HilbertA: Hilbert Attention for Image Generation with Diffusion Models
Shaoyi Zheng, Wenbo Lu, Yuxuan Xia, Haomin Liu, Shengjie Wang
TL;DR
Diffusion transformers face quadratic self-attention costs at high resolutions, demanding patterns that preserve 2D locality without sacrificing hardware efficiency. HilbertA solves this by reordering image tokens along a Hilbert curve, partitioning into tiles for local attention, and applying a layer-wise sliding mechanism with a fixed central shared region, all implemented in Triton. It delivers substantial speedups—up to $2.3\times$ in attention and $4.17\times$ end-to-end at $2048\times2048$—while maintaining image quality comparable to or better than baselines, demonstrating hardware-aligned sparse attention for high-resolution image generation. The approach reduces memory I/O bottlenecks and incurs minimal reordering overhead, and its design generalizes to 3D for video diffusion, potentially broadening the practical impact of diffusion models while highlighting considerations for boundary artifacts and ethical use.
Abstract
Designing sparse attention for diffusion transformers requires reconciling two-dimensional spatial locality with GPU efficiency, a trade-off that current methods struggle to achieve. Existing approaches enforce two-dimensional spatial locality but often incur uncoalesced memory access. We present HilbertA, a 2D-aware and GPU-efficient sparse attention mechanism. HilbertA reorders image tokens along Hilbert curves to achieve a contiguous memory layout while preserving spatial neighborhoods, and employs a sliding schedule across layers to enable long-range information propagation without repeated or uncoalesced memory access.

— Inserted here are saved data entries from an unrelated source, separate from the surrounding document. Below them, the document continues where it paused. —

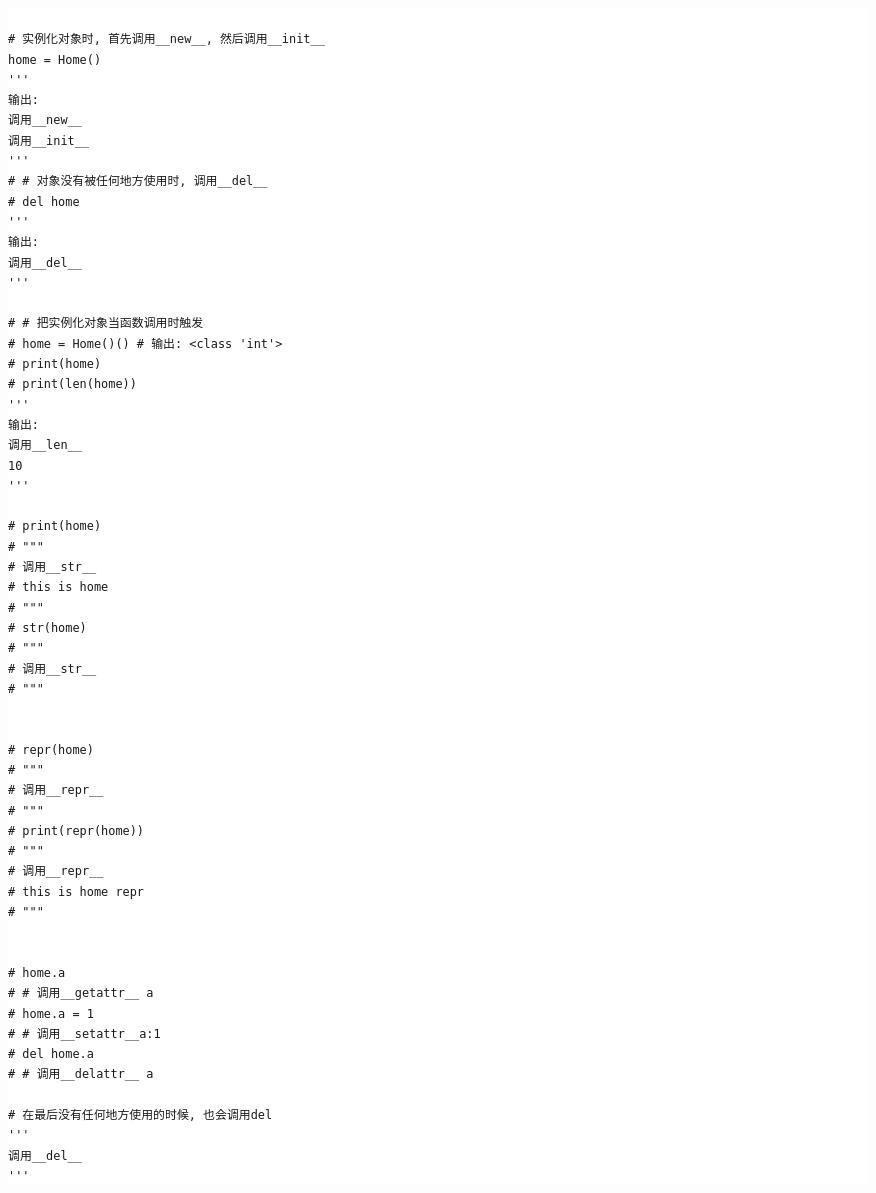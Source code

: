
 ```
  
# 实例化对象时, 首先调用__new__, 然后调用__init__  
home = Home()  
'''  
输出:  
调用__new__  
调用__init__  
'''  
# # 对象没有被任何地方使用时, 调用__del__  
# del home  
'''  
输出:  
调用__del__  
'''  
  
# # 把实例化对象当函数调用时触发  
# home = Home()() # 输出: <class 'int'>  
# print(home)  
# print(len(home))  
'''  
输出:   
调用__len__  
10  
'''  
  
# print(home)  
# """  
# 调用__str__  
# this is home  
# """  
# str(home)  
# """  
# 调用__str__  
# """  
  
  
# repr(home)  
# """  
# 调用__repr__  
# """  
# print(repr(home))  
# """  
# 调用__repr__  
# this is home repr  
# """  
  
  
# home.a  
# # 调用__getattr__ a  
# home.a = 1  
# # 调用__setattr__a:1  
# del home.a  
# # 调用__delattr__ a  
  
# 在最后没有任何地方使用的时候, 也会调用del  
'''  
调用__del__  
'''
```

To further enhance cross-tile communication and positional awareness, HilbertA introduces a small central shared region. Implemented in Triton, HilbertA delivers comparable image quality with significant acceleration over prior methods on Flux.1-dev, demonstrating the feasibility of hardware-aligned two-dimensional sparse attention for high-resolution image generation. HilbertA delivers attention speedups of $2.3\times$ when generating $1024\times 1024$ images, and up to $4.17\times$ at $2048\times 2048$, while achieving image quality comparable to or surpassing baselines.